Play-Spark2 A simple Application

Table of contents
Reading Time: 3 minutes

In This Blog We Will Create  a very simple application with Play FrameWork And Spark.

Apache Spark is a fast and general-purpose cluster computing system. It provides high-level APIs in Scala, Java, and Python that make parallel jobs easy to write, and an optimized engine that supports general computation graphs. It also supports a rich set of higher-level tools including Shark and Spark Streaming.

Play on other hand is a lightweight, stateless, web-friendly architecture. It is built on Akka and provides predictable and minimal resource consumption (CPU, memory, threads) for highly-scalable applications.
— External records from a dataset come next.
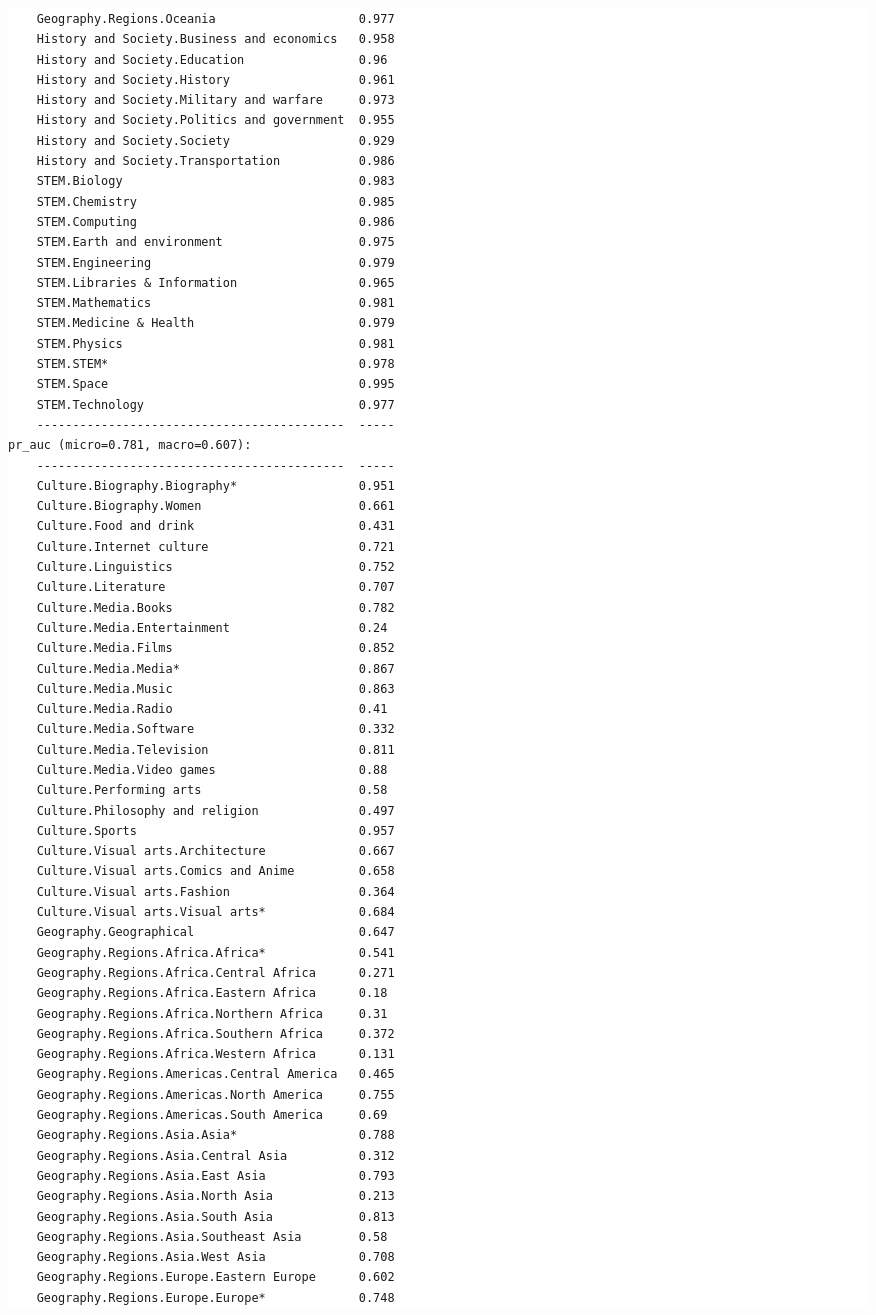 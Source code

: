 		Geography.Regions.Oceania                    0.977
		History and Society.Business and economics   0.958
		History and Society.Education                0.96
		History and Society.History                  0.961
		History and Society.Military and warfare     0.973
		History and Society.Politics and government  0.955
		History and Society.Society                  0.929
		History and Society.Transportation           0.986
		STEM.Biology                                 0.983
		STEM.Chemistry                               0.985
		STEM.Computing                               0.986
		STEM.Earth and environment                   0.975
		STEM.Engineering                             0.979
		STEM.Libraries & Information                 0.965
		STEM.Mathematics                             0.981
		STEM.Medicine & Health                       0.979
		STEM.Physics                                 0.981
		STEM.STEM*                                   0.978
		STEM.Space                                   0.995
		STEM.Technology                              0.977
		-------------------------------------------  -----
	pr_auc (micro=0.781, macro=0.607):
		-------------------------------------------  -----
		Culture.Biography.Biography*                 0.951
		Culture.Biography.Women                      0.661
		Culture.Food and drink                       0.431
		Culture.Internet culture                     0.721
		Culture.Linguistics                          0.752
		Culture.Literature                           0.707
		Culture.Media.Books                          0.782
		Culture.Media.Entertainment                  0.24
		Culture.Media.Films                          0.852
		Culture.Media.Media*                         0.867
		Culture.Media.Music                          0.863
		Culture.Media.Radio                          0.41
		Culture.Media.Software                       0.332
		Culture.Media.Television                     0.811
		Culture.Media.Video games                    0.88
		Culture.Performing arts                      0.58
		Culture.Philosophy and religion              0.497
		Culture.Sports                               0.957
		Culture.Visual arts.Architecture             0.667
		Culture.Visual arts.Comics and Anime         0.658
		Culture.Visual arts.Fashion                  0.364
		Culture.Visual arts.Visual arts*             0.684
		Geography.Geographical                       0.647
		Geography.Regions.Africa.Africa*             0.541
		Geography.Regions.Africa.Central Africa      0.271
		Geography.Regions.Africa.Eastern Africa      0.18
		Geography.Regions.Africa.Northern Africa     0.31
		Geography.Regions.Africa.Southern Africa     0.372
		Geography.Regions.Africa.Western Africa      0.131
		Geography.Regions.Americas.Central America   0.465
		Geography.Regions.Americas.North America     0.755
		Geography.Regions.Americas.South America     0.69
		Geography.Regions.Asia.Asia*                 0.788
		Geography.Regions.Asia.Central Asia          0.312
		Geography.Regions.Asia.East Asia             0.793
		Geography.Regions.Asia.North Asia            0.213
		Geography.Regions.Asia.South Asia            0.813
		Geography.Regions.Asia.Southeast Asia        0.58
		Geography.Regions.Asia.West Asia             0.708
		Geography.Regions.Europe.Eastern Europe      0.602
		Geography.Regions.Europe.Europe*             0.748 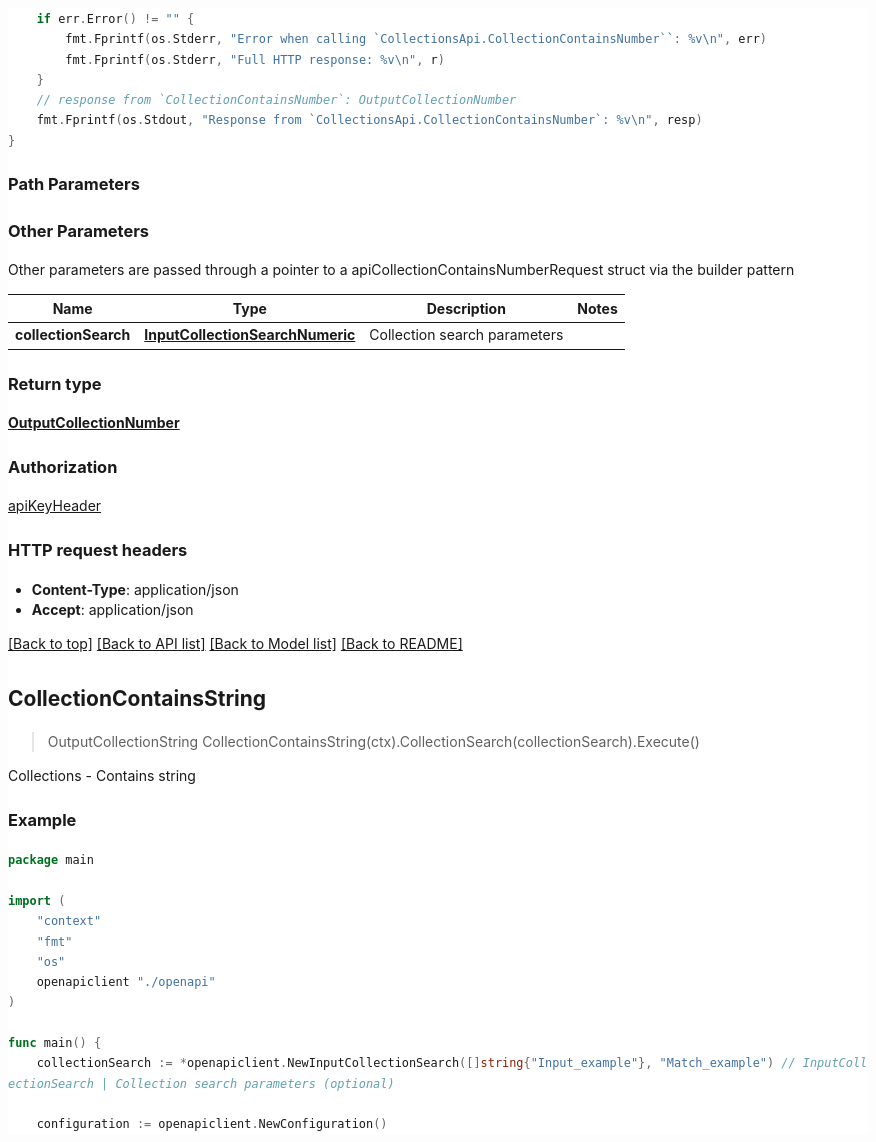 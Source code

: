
 ```go
    if err.Error() != "" {
        fmt.Fprintf(os.Stderr, "Error when calling `CollectionsApi.CollectionContainsNumber``: %v\n", err)
        fmt.Fprintf(os.Stderr, "Full HTTP response: %v\n", r)
    }
    // response from `CollectionContainsNumber`: OutputCollectionNumber
    fmt.Fprintf(os.Stdout, "Response from `CollectionsApi.CollectionContainsNumber`: %v\n", resp)
}
```

### Path Parameters



### Other Parameters

Other parameters are passed through a pointer to a apiCollectionContainsNumberRequest struct via the builder pattern


Name | Type | Description  | Notes
------------- | ------------- | ------------- | -------------
 **collectionSearch** | [**InputCollectionSearchNumeric**](InputCollectionSearchNumeric.md) | Collection search parameters | 

### Return type

[**OutputCollectionNumber**](outputCollectionNumber.md)

### Authorization

[apiKeyHeader](../README.md#apiKeyHeader)

### HTTP request headers

- **Content-Type**: application/json
- **Accept**: application/json

[[Back to top]](#) [[Back to API list]](../README.md#documentation-for-api-endpoints)
[[Back to Model list]](../README.md#documentation-for-models)
[[Back to README]](../README.md)


## CollectionContainsString

> OutputCollectionString CollectionContainsString(ctx).CollectionSearch(collectionSearch).Execute()

Collections - Contains string



### Example

```go
package main

import (
    "context"
    "fmt"
    "os"
    openapiclient "./openapi"
)

func main() {
    collectionSearch := *openapiclient.NewInputCollectionSearch([]string{"Input_example"}, "Match_example") // InputCollectionSearch | Collection search parameters (optional)

    configuration := openapiclient.NewConfiguration()
```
Now we will start building an application using the above technologies.

We will try to create a Spark Application which is built in Play 2.5. We can build it in any Play version.

First of all, download the latest activator version using these steps,create a new play-scala project.

knoldus@knoldus:~/Desktop/activator/activator-1.3.12-minimal$ activator new
Fetching the latest list of templates...

Browse the list of templates: http://lightbend.com/activator/templates
Choose from these featured templates or enter a template name:
1) minimal-akka-java-seed
2) minimal-akka-scala-seed
3) minimal-java
4) minimal-scala
5) play-java
6) play-scala
(hit tab to see a list of all templates)
> 6
Enter a name for your application (just press enter for 'play-scala')
> play-spark
OK, application "play-spark" is being created using the "play-scala" template

import your project in intellij,inside your built.sbt file add following dependencies

libraryDependencies ++= Seq(
  jdbc,
  cache,
  ws,
  "org.scalatestplus.play" %% "scalatestplus-play" % "1.5.1" % Test,
  "com.fasterxml.jackson.core" % "jackson-core" % "2.8.7",
  "com.fasterxml.jackson.core" % "jackson-databind" % "2.8.7",
  "com.fasterxml.jackson.core" % "jackson-annotations" % "2.8.7",
  "com.fasterxml.jackson.module" %% "jackson-module-scala" % "2.8.7",
  "org.apache.spark" % "spark-core_2.11" % "2.1.1",
  "org.webjars" %% "webjars-play" % "2.5.0-1",
  "org.webjars" % "bootstrap" % "3.3.6",
  "org.apache.spark" % "spark-sql_2.11" % "2.1.1",
  "com.adrianhurt" %% "play-bootstrap" % "1.0-P25-B3"
)
libraryDependencies ~= { _.map(_.exclude("org.slf4j", "slf4j-log4j12")) }

Add these routes inside your routes file in conf package.

# Routes
# This file defines all application routes (Higher priority routes first)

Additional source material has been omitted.